First we call from jtd the method download file, this method downloads the file into folder `src/files/`. If the file already exist in the folder, it doesn't get downloaded. The method returns the local path of the json file.

With the file downloaded, the local path file is used to read the file with `pandas` and save it to parquet format (best by compression of large data) if the parquet file doesn't exist.

Finally, build the parquet file path in local and save it in a variable.







In [2]:
directory_path = os.path.join(os.path.dirname(os.path.abspath("q1_memory.py")), "files")
local_json_file_path = jtd.download_file(file_path,directory_path)
df= pd.read_json(local_json_file_path, lines=True)
# Get the file name from the file path
file_name = os.path.basename(local_json_file_path)
# parquet file name
parquet_file_name = file_name.split('.')[0] + '.parquet'
# If parquet file does not exist, create a new parquet file
if not os.path.exists(os.path.join(directory_path, parquet_file_name)):
    df.to_parquet(os.path.join(directory_path, parquet_file_name),engine='auto')
    print("Parquet file created")
# Get the path of the parquet file
parquet_file_local_path = os.path.join(directory_path, parquet_file_name)
# Clear df from memory
del df

All questions receive as parameters a file_path and have two approaches, one **based on time** and the other one **based on memory**.

The time based approaches are optimal with the parquet files, by that reason we will pass as path parameter the parquet file path.



A better way to make better this comparison and questions is by using a ***database or data warehouse***, to execute querys. Personally, I use ***BigQuery*** because it computes querys in large remote cluster servers at the same time, which makes the time response short by dividing one Query in multiple sub-queries, optimizing memory and time at the same time. And can be consumed by reporting tools by connecting to data.

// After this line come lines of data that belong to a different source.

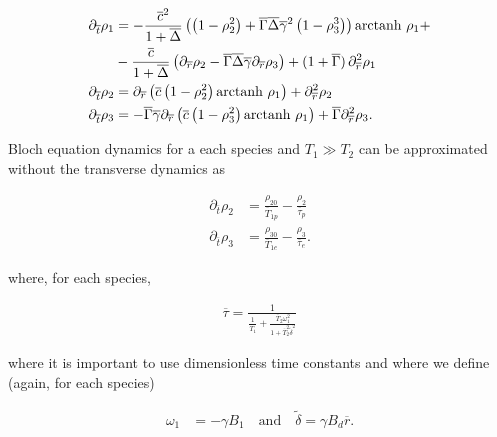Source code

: \documentclass[%
oneside,                 %
final,                   %
10pt]{article}
\begin{document}
\begin{align} 
	\partial_{\overline{t}} \rho_1 
	&=
	-\frac{\overline{c}^2}{1+\overline{\Delta}}
	\left(
		\left(
			1 - \rho_2^2
		\right)
		+
		\overline{\Gamma}\overline{\Delta}\overline{\gamma}^2
		\left(
			1 - \rho_3^3
		\right)
	\right)
	\text{arctanh }\rho_1 + 
	\nonumber\\
	&-\frac{\overline{c}}{1+\overline{\Delta}}
	\left(
		\partial_{\overline{r}} \rho_2 - \overline{\Gamma}\overline{\Delta}\overline{\gamma} \partial_{\overline{r}} \rho_3
	\right)
	+ ( 1 + \overline{\Gamma} )\, \partial_{\overline{r}}^2 \rho_1 \\
	\partial_{\overline{t}} \rho_2 
	&=
	\partial_{\overline{r}}
	\left(
		\overline{c}
		\left( 1 - \rho_2^2 \right)
		\text{arctanh }\rho_1
	\right)
	+ \partial_{\overline{r}}^2 \rho_2 \\
	\partial_{\overline{t}} \rho_3
	&=
	- 
	\overline{\Gamma}\overline{\gamma}
	\partial_{\overline{r}}
	\left(
		\overline{c}
		\left( 1 - \rho_3^2 \right)
		\text{arctanh }\rho_1
	\right)
	+ \overline{\Gamma} \partial_{\overline{r}}^2 \rho_3 .
\end{align}

Bloch equation dynamics for a each species and $T_1 \gg T_2$ can be approximated without the transverse dynamics as \cite{Picone2010,Grivet1993}

\begin{align}
	\partial_{\overline{t}} \rho_2 &= \frac{\rho_{20}}{\overline{T}_{1p}} - \frac{\rho_2}{\overline{\tau}_p} \\
	\partial_{\overline{t}} \rho_3 &= \frac{\rho_{30}}{\overline{T}_{1e}} - \frac{\rho_3}{\overline{\tau}_e}.
\end{align}

where, for each species,

\begin{align}
	\overline{\tau} = \frac{1}{\frac{1}{\overline{T}_1} + \frac{\overline{T}_2 \omega_1^2}{1+\overline{T}_2^2 \tilde{\delta}^2}}
\end{align}

where it is important to use dimensionless time constants and where we define (again, for each species)

\begin{align}
	\omega_1 &= -\gamma B_1 \quad \text{and} \quad
	\tilde{\delta} = \gamma B_d \overline{r}.
\end{align}









\end{document}
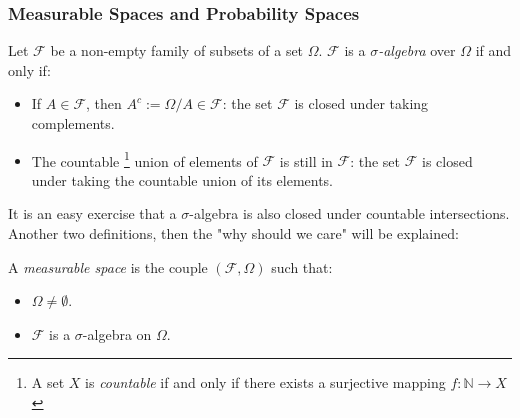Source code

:                         \subsubsection{Measurable Spaces and Probability Spaces}
                            \begin{definition}\label{sigma_algebra}
                                Let $\mathcal{F}$ be a non-empty family of subsets of a set $\Omega$. $\mathcal{F}$ is a $\sigma$\textit{-algebra} over $\Omega$ if and only if:
                                \begin{itemize}
                                    \item If $A \in \mathcal{F}$, then $A^c:=\Omega/A\in\mathcal{F}$: the set $\mathcal{F}$ is closed under taking complements.
                                    \item The countable \footnote{A set $X$ is \textit{countable} if and only if there exists a surjective mapping $f:\mathbb{N}\rightarrow X$} union of elements of $\mathcal{F}$ is still in $\mathcal{F}$: the set $\mathcal{F}$ is closed under taking the countable union of its elements.
                                \end{itemize}
                            \end{definition}
                            It is an easy exercise that a $\sigma$-algebra is also closed under countable intersections. Another two definitions, then the "why should we care" will be explained:
                            \begin{definition}\label{measurable_space}
                                A \textit{measurable space} is the couple $\left(\mathcal{F},\Omega\right)$ such that:
                                \begin{itemize}
                                    \item $\Omega\neq\emptyset$.
                                    \item $\mathcal{F}$ is a $\sigma$-algebra on $\Omega$.
                                \end{itemize}
                            \end{definition}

### ***Question/Challenge 1***

"Las top 10 fechas donde hay más tweets. Mencionar el usuario (username) que más publicaciones tiene por cada uno de esos días."

Top 10 dates where there are the most tweets. Mention the user (username) who has the most publications for each of those days.

For consulting this, we have to read the data from the file in json/parquet. 
#### **Time Approach**
I used pandas as my reader/interpreter, it returns a dataframe from the parquet file previously built.

In this module we read the parquet file using the pandas functionality .read_parquet, otherwise, i enabled the method the possibility to read json file if json file is passed as parameter.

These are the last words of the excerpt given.